Say for the pattern I have 47 possible solutions for that same seed word - as it did today for my seed word - then $x = 47$ thus $\frac{1}{x} = 0.0213$ for that pattern.

If a pattern gives you 0 possible solutions then all known solutions - say 1000 of them - are still possible, thus $\frac{1}{x} = 0.001$ for that pattern.

Hence, for that word, with those 3 patterns only, the sum is $1.0223$. With 238 patterns, the "value" (i.e. $\sum \frac{1}{x_i}$) for a possible seed word, with a list of 1000 possible solutions, should lie somewhere between 1.237 and 238.
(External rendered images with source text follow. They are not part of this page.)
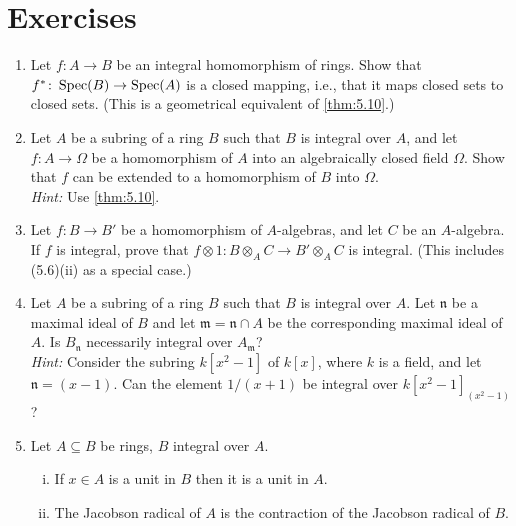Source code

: \section*{Exercises}

\begin{enumerate}
    \item \label{exer1-chapter5}Let $f \colon A \to B$ be an integral homomorphism of rings. Show that $f^* \colon \Spec(B) \to \Spec(A)$ is a closed mapping, i.e., that it maps closed sets to closed sets. (This is a geometrical equivalent of \eqref{thm:5.10}.)

    \item \label{exer2-chapter5}Let $A$ be a subring of a ring $B$ such that $B$ is integral over $A$, and let $f \colon A \to \Omega$ be a homomorphism of $A$ into an algebraically closed field $\Omega$. Show that $f$ can be extended to a homomorphism of $B$ into $\Omega$.\\
    \textit{Hint:} Use \eqref{thm:5.10}.

    \item \label{exer3-chapter5}Let $f \colon B \to B'$ be a homomorphism of $A$-algebras, and let $C$ be an $A$-algebra. If $f$ is integral, prove that $f \otimes 1 \colon B \otimes_A C \to B' \otimes_A C$ is integral. (This includes (5.6)(ii) as a special case.)

    \item \label{exer4-chapter5}Let $A$ be a subring of a ring $B$ such that $B$ is integral over $A$. Let $\mathfrak{n}$ be a maximal ideal of $B$ and let $\mathfrak{m} = \mathfrak{n} \cap A$ be the corresponding maximal ideal of $A$. Is $B_{\mathfrak{n}}$ necessarily integral over $A_{\mathfrak{m}}$?\\
    \textit{Hint:} Consider the subring $k[x^2 - 1]$ of $k[x]$, where $k$ is a field, and let $\mathfrak{n} = (x - 1)$. Can the element $1/(x + 1)$ be integral over $k[x^2 - 1]_{(x^2-1)}$?

    \item \label{exer5-chapter5}Let $A \subseteq B$ be rings, $B$ integral over $A$.
    \begin{enumerate}[i)]
        \item If $x \in A$ is a unit in $B$ then it is a unit in $A$.
        \item The Jacobson radical of $A$ is the contraction of the Jacobson radical of $B$.
    \end{enumerate}


\end{enumerate}
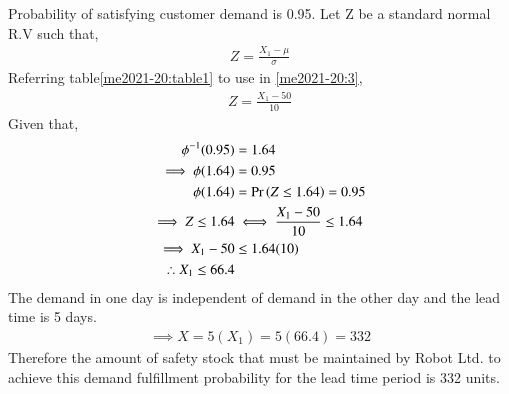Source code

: 
\begin{table}[htp]
\centering
\caption{Variables and their definitions}
\label{me2021-20:table1}
\end{table}
Probability of satisfying customer demand is 0.95.
Let Z be a standard normal R.V such that,
\begin{align}
    Z=\frac{X_1-\mu}{\sigma} \label{me2021-20:3}
\end{align}
Referring table\eqref{me2021-20:table1} to use in \eqref{me2021-20:3},
\begin{align}
    Z=\frac{X_1-50}{10}\label{me2021-20:4}
\end{align}
Given that,
\begin{align}
    \phi^{-1}(0.95)&=1.64\\
    \implies \phi(1.64)&=0.95\\
    \phi(1.64)&=\Pr\left(Z\le1.64\right)=0.95\\
    \implies Z\le1.64&\iff\frac{X_1-50}{10}\le1.64\\
    \implies X_1-50 &\le 1.64(10)\\
    \therefore X_1\le66.4
\end{align}
The demand in one day is independent of demand in the other day and the lead time is 5 days.
\begin{align}
    \implies X=5(X_1)=5(66.4)=332
\end{align}
Therefore the amount of safety
stock that must be maintained by Robot Ltd. to
achieve this demand fulfillment probability for
the lead time period is 332 units.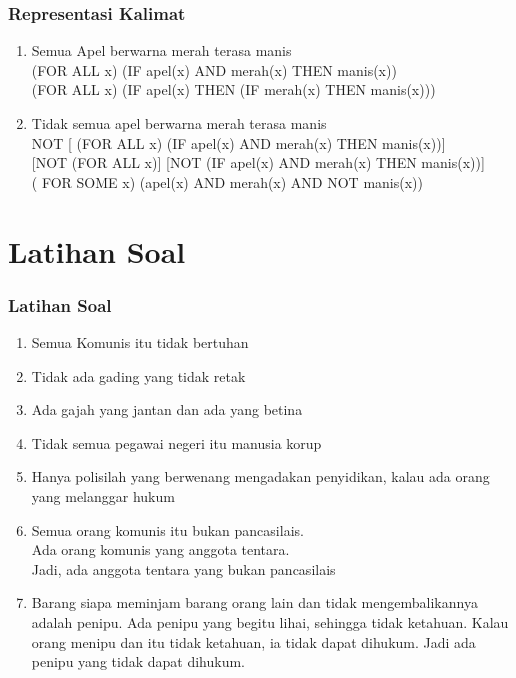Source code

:\documentclass[handout]{beamer}
\theoremstyle{definition}
\theoremstyle{example}
\begin{document}
\begin{frame}
	\frametitle{Representasi Kalimat}
	 \begin{enumerate}       
        \item {\color{red}Semua} Apel berwarna merah terasa manis\\
        ({\color{red}FOR ALL x}) (IF apel(x) AND merah(x) THEN manis(x))\\
        ({\color{red}FOR ALL x}) (IF apel(x) THEN (IF merah(x) THEN manis(x)))
        \item {\color{red}Tidak semua} apel berwarna merah terasa manis\\
        NOT {[} ({\color{red}FOR ALL x}) (IF apel(x) AND merah(x) THEN manis(x)){]} \\
        {[}NOT ({\color{red}FOR ALL x}){]} {[}NOT (IF apel(x) AND merah(x) THEN manis(x)){]}\\
        ({\color{red} FOR SOME x}) (apel(x) AND merah(x) AND NOT manis(x))
    \end{enumerate}      
\end{frame}

\section{Latihan Soal}
\begin{frame}
    \frametitle{Latihan Soal}
    \begin{enumerate}       
    	\item {\color{red} Semua} Komunis itu tidak bertuhan
    	\item Tidak {\color{red}ada} gading yang tidak retak
    	\item {\color{red}Ada} gajah yang jantan dan {\color{red}ada} yang betina
    	\item {\color{red}Tidak semua} pegawai negeri itu manusia korup
    	\item {\color{red}Hanya polisilah} yang berwenang mengadakan penyidikan, kalau {\color{red}ada} orang yang melanggar hukum
    	\item {\color{red}Semua} orang komunis itu bukan pancasilais.\\
              {\color{red}Ada} orang komunis yang anggota tentara.\\
              Jadi, {\color{red}ada} anggota tentara yang bukan pancasilais
    	\item {\color{red}Barang siapa} meminjam barang orang lain dan tidak mengembalikannya adalah penipu. {\color{red}Ada} penipu yang begitu lihai, sehingga tidak ketahuan.
        Kalau {\color{red}orang} menipu dan itu tidak ketahuan, ia tidak dapat dihukum.
        Jadi {\color{red}ada} penipu yang tidak dapat dihukum. 
   \end{enumerate}     	
\end{frame}
\end{document}

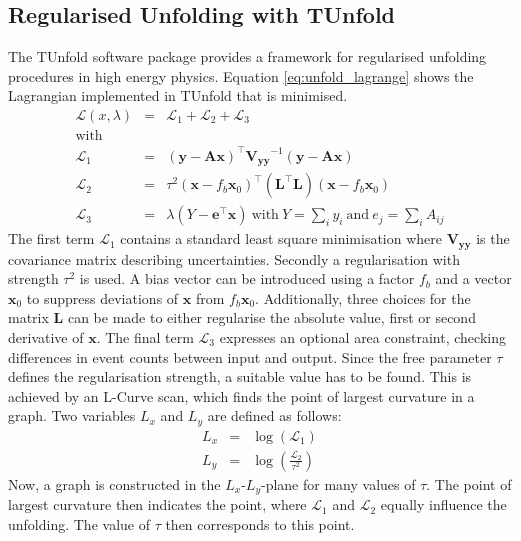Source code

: \subsection{Regularised Unfolding with TUnfold}
	The TUnfold software package \cite{tunfold} provides a framework for regularised unfolding procedures in high energy physics. Equation \ref{eq:unfold_lagrange} shows the Lagrangian implemented in TUnfold that is minimised.
	\begin{eqnarray}
	\label{eq:unfold_lagrange}
	\mathcal{L}(x,\lambda) &=& \mathcal{L}_1 + \mathcal{L}_2 + \mathcal{L}_3 
	\\ \nonumber \text{with}
	\\ 
	\label{eq:unfold_lagrange1}
	\mathcal{L}_1 &=& (\mathbf{y} - \mathbf{Ax})^\intercal \mathbf{V_{yy}}^{-1} (\mathbf{y} - \mathbf{Ax}) 
	\\
	\label{eq:unfold_lagrange2}
	\mathcal{L}_2 &=& \tau^2 (\mathbf{x} - f_b \mathbf{x}_0)^\intercal (\mathbf{L}^\intercal \mathbf{L}) (\mathbf{x} - f_b \mathbf{x}_0) 
	\\
	\label{eq:unfold_lagrange3}
	\mathcal{L}_3 &=& \lambda (Y-\mathbf{e}^\intercal \mathbf{x}) \ \text{with} \ Y=\sum_{i} y_i \ \text{and} \ e_j = \sum_{i}A_{ij}
	\end{eqnarray}
	The first term $\mathcal{L}_1$ contains a standard least square minimisation where $\mathbf{V_{yy}}$ is the covariance matrix describing uncertainties. Secondly a regularisation with strength $\tau^2$ is used. A bias vector can be introduced using a factor $f_b$ and a vector $\mathbf{x}_0$ to suppress deviations of $\mathbf{x}$ from $f_b\mathbf{x}_0$. Additionally, three choices for the matrix $\mathbf{L}$ can be made to either regularise the absolute value, first or second derivative of $\mathbf{x}$. The final term $\mathcal{L}_3$ expresses an optional area constraint, checking differences in event counts between input and output. Since the free parameter $\tau$ defines the regularisation strength, a suitable value has to be found. This is achieved by an L-Curve scan, which finds the point of largest curvature in a graph. Two variables $L_x$ and $L_y$ are defined as follows:
	\begin{eqnarray}
	L_x  &=& \log \left(  \mathcal{L}_1 \right) \\
	L_y  &=& \log \left(  \frac{\mathcal{L}_2}{\tau^2} \right)
	\end{eqnarray}
	Now, a graph is constructed in the $L_x$-$L_y$-plane for many values of $\tau$. The point of largest curvature then indicates the point, where $\mathcal{L}_1$ and $\mathcal{L}_2$ equally influence the unfolding. The value of $\tau$ then corresponds to this point. 
	
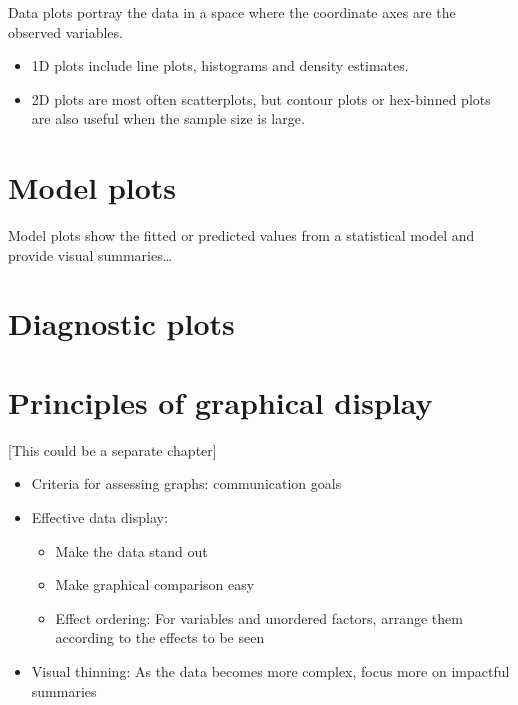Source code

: \documentclass[
  letterpaper,
  10pt,
  krantz2]{krantz}
\providecommand{\tightlist}{%
  \setlength{\itemsep}{0pt}\setlength{\parskip}{0pt}}\usepackage{longtable,booktabs,array}
\begin{document}

Data plots portray the data in a space where the coordinate axes are the
observed variables.

\begin{itemize}
\tightlist
\item
  1D plots include line plots, histograms and density estimates.
\item
  2D plots are most often scatterplots, but contour plots or hex-binned
  plots are also useful when the sample size is large.
\end{itemize}

\hypertarget{model-plots}{%
\section*{Model plots}\label{model-plots}}


Model plots show the fitted or predicted values from a statistical model
and provide visual summaries\ldots{}

\hypertarget{diagnostic-plots}{%
\section*{Diagnostic plots}\label{diagnostic-plots}}


\hypertarget{principles-of-graphical-display}{%
\section*{Principles of graphical
display}\label{principles-of-graphical-display}}


{[}This could be a separate chapter{]}

\begin{itemize}
\tightlist
\item
  Criteria for assessing graphs: communication goals
\item
  Effective data display:

  \begin{itemize}
  \tightlist
  \item
    Make the data stand out
  \item
    Make graphical comparison easy
  \item
    Effect ordering: For variables and unordered factors, arrange them
    according to the effects to be seen
  \end{itemize}
\item
  Visual thinning: As the data becomes more complex, focus more on
  impactful summaries
\end{itemize}
\end{document}
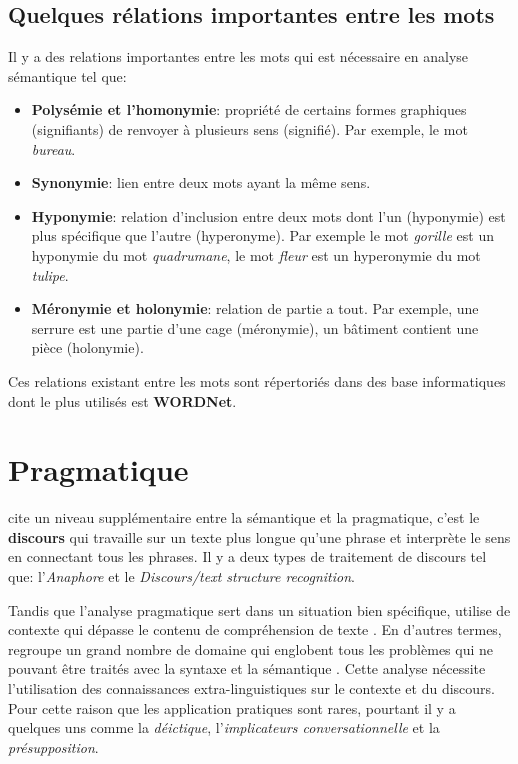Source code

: \subsection*{Quelques rélations importantes entre les mots}
Il y a des relations importantes entre les mots \citep{automatic-nlp} qui est nécessaire en analyse sémantique tel que:
\begin{itemize}
    \item \textbf{Polysémie et l'homonymie}: propriété de certains formes graphiques (signifiants) de renvoyer à plusieurs sens (signifié). Par exemple, le mot \textit{bureau}.
    \item \textbf{Synonymie}: lien entre deux mots ayant la même sens.
    \item \textbf{Hyponymie}: relation d'inclusion entre deux mots dont l'un (hyponymie) est plus spécifique que l'autre (hyperonyme). Par exemple le mot \textit{gorille} est un hyponymie du mot \textit{quadrumane}, le mot \textit{fleur} est un hyperonymie du mot \textit{tulipe}.
    \item \textbf{Méronymie et holonymie}: relation de partie a tout. Par exemple, une serrure est une partie d'une cage (méronymie), un bâtiment contient une pièce (holonymie).
\end{itemize}

Ces relations existant entre les mots sont répertoriés dans des base informatiques dont le plus utilisés est \textbf{WORDNet}.

\section{Pragmatique}
\citeauthor{natural-language-processing} cite un niveau supplémentaire entre la sémantique et la pragmatique, c'est le \textbf{discours} qui travaille sur un texte plus longue qu'une phrase et interprète le sens en connectant tous les phrases. Il y a deux types de traitement de discours tel que: l'\textit{Anaphore} et le \textit{Discours/text structure recognition}.

Tandis que l'analyse pragmatique sert dans un situation bien spécifique, utilise de contexte qui dépasse le contenu de compréhension de texte \citep{natural-language-processing}. En d'autres termes, regroupe un grand nombre de domaine qui englobent tous les problèmes qui ne pouvant être traités avec la syntaxe et la sémantique \citep{automatic-nlp}. Cette analyse nécessite l'utilisation des connaissances extra-linguistiques sur le contexte et du discours. Pour cette raison que les application pratiques sont rares, pourtant il y a quelques uns \citep{automatic-nlp} comme la \textit{déictique}, l'\textit{implicateurs conversationnelle} et la \textit{présupposition}.

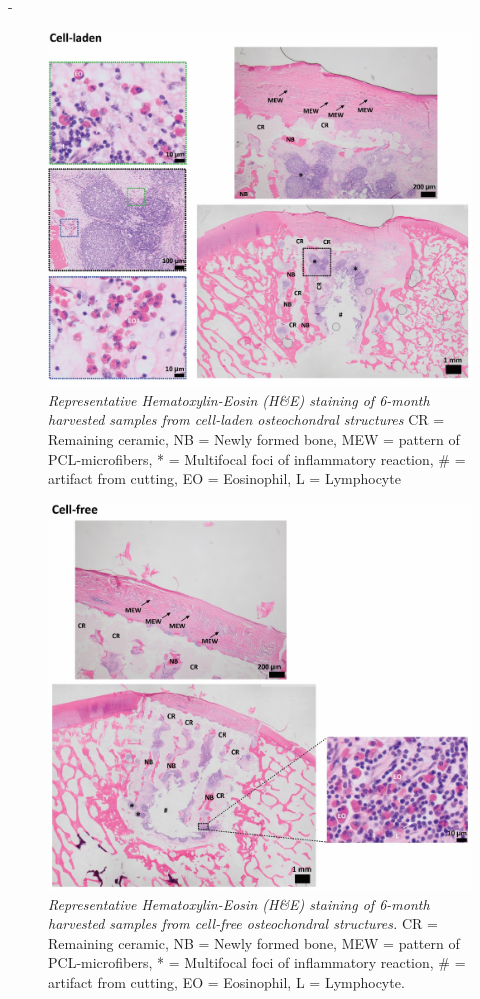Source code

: \documentclass[twocolumn, empirical, authordate, issue]{jote-new-article}
\begin{document}
\begin{adjustwidth}{-\fullwidthlen}{}
\begin{figure}
\centering \includegraphics[width=1.02\columnwidth]{media/image17.jpg}
\caption{\emph{Representative Hematoxylin-Eosin (H\&E) staining of 6-month harvested samples from cell-laden osteochondral structures}  CR = Remaining ceramic, NB = Newly formed bone, MEW = pattern of PCL-microfibers, * = Multifocal foci of inflammatory reaction, \# = artifact from cutting, EO = Eosinophil, L = Lymphocyte}
\label{fig:sup6}\end{figure}


\begin{figure}
\centering \includegraphics[width=\columnwidth]{media/image18.jpg}
\caption{\emph{Representative Hematoxylin-Eosin (H\&E) staining of 6-month harvested samples from cell-free osteochondral structures.}  CR = Remaining ceramic, NB = Newly formed bone, MEW = pattern of PCL-microfibers, * = Multifocal foci of inflammatory reaction, \# = artifact from cutting, EO = Eosinophil, L = Lymphocyte.}
\label{fig:sup7}\end{figure}
\end{adjustwidth}
\end{document}
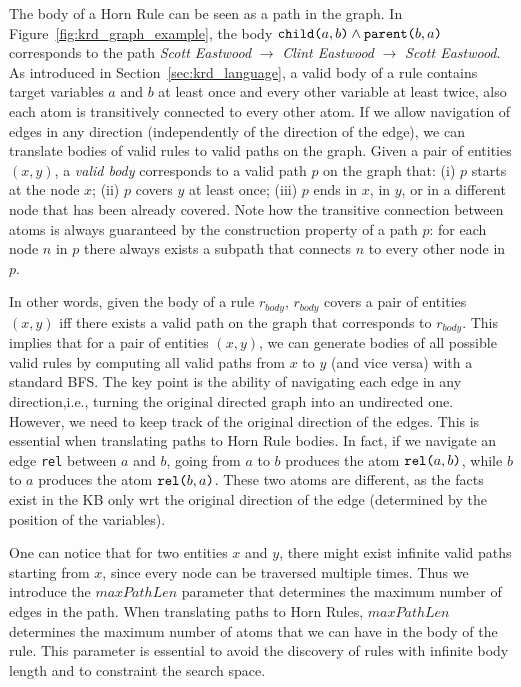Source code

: The body of a Horn Rule can be seen as a path in the graph. In Figure~\ref{fig:krd_graph_example}, the body $\texttt{child(}a,b\texttt{)} \wedge \texttt{parent(}b,a\texttt{)}$ corresponds to the path \textit{Scott Eastwood} $\rightarrow$ \textit{Clint Eastwood} $\rightarrow$ \textit{Scott Eastwood}. 
As introduced in Section~\ref{sec:krd_language}, a valid body of a rule contains target variables $a$ and $b$ at least once and every other variable at least twice, also each atom is transitively connected to every other atom. 
If we allow navigation of edges in any direction (independently of the direction of the edge), we can translate bodies of valid rules to valid paths on the graph.
Given a pair of entities $(x,y)$, a {\em valid body} corresponds to a valid path $p$ on the graph that:
(i) $p$ starts at the node $x$;
(ii) $p$ covers $y$ at least once;
(iii) $p$ ends in $x$, in $y$, or in a different node that has been already covered.
Note how the transitive connection between atoms is always guaranteed by the construction property of a path $p$: for each node $n$ in $p$ there always exists a subpath that connects $n$ to every other node in $p$.

In other words, given the body of a rule $r_{body}$, $r_{body}$ covers a pair of entities $(x,y)$ iff there exists a valid path on the graph that corresponds to $r_{body}$. This implies that for a pair of entities $(x,y)$, we can generate bodies of all possible valid rules by computing all valid paths from $x$ to $y$ (and vice versa) with a standard BFS. The key point is the ability of navigating each edge in any direction,i.e., turning the original directed graph into an undirected one.
However, we need to keep track of the original direction of the edges. This is essential when translating paths to Horn Rule bodies. In fact, if we navigate an edge \texttt{rel} between $a$ and $b$, going from $a$ to $b$ produces the atom $\texttt{rel(}a,b\texttt{)}$, while $b$ to $a$ produces the atom $\texttt{rel(}b,a\texttt{)}$. These two atoms are different, as the facts exist in the KB only wrt the original direction of the edge (determined by the position of the variables).

One can notice that for two entities $x$ and $y$, there might exist infinite valid paths starting from $x$, since every node can be traversed multiple times. Thus we introduce the $maxPathLen$ parameter that determines the maximum number of edges in the path. When translating paths to Horn Rules, $maxPathLen$ determines the maximum number of atoms that we can have in the body of the rule. This parameter is essential to avoid the discovery of rules with infinite body length and to constraint the search space.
Here are the head and tail of my list of possible solutions (1063 words) as calculated today:

56.87877176330782981142 parse
56.71509589392361046686 bleat
55.43888935213718560553 shale
55.01052218765906827879 cleat
54.88989328229117523048 baron
53.81442942634878178095 bloat
53.79423003532885470371 leach
53.22460980294216326536 pulse
52.84561657818863628216 pried
52.75236703440116855539 purse

[...]

16.26406338557719068169 banjo
16.16046932891694134750 buxom
16.15133115383457283515 quack
15.96338486087747459938 juicy
15.92016037764995554693 issue
15.62426833882845554579 kitty
15.29790757004372842349 squib
15.22805152679214042192 jewel
14.10969827716669384071 puffy
12.53200693341326199116 fuzzy

There may be better seed words that are not possible solutions, but it is an additional 10,000+ words to check, and a list for 1000 words already takes ~40 minutes, so ...

 

[kuruman]

Wordle 1,255 4/6

 

[gmax137]

ugh, I haven't lost a game in many months
Wordle 1,255 X/6





A mistake, this has a letter I already knew to be unused

 

[Orodruin]

Example:

For the pattern I have one possible solution - the actual answer to the puzzle - so $x = 1$ thus $\frac{1}{x} = 1$ for that pattern.

Ok.

Say for the pattern I have 47 possible solutions for that same seed word - as it did today for my seed word - then $x = 47$ thus $\frac{1}{x} = 0.0213$ for that pattern.

Ok

If a pattern gives you 0 possible solutions then all known solutions - say 1000 of them - are still possible, thus $\frac{1}{x} = 0.001$ for that pattern.

But now the logic broke. You cannot have 1000 solutions satisfying the pattern at the same time as you have 0 solutions satisfying the pattern.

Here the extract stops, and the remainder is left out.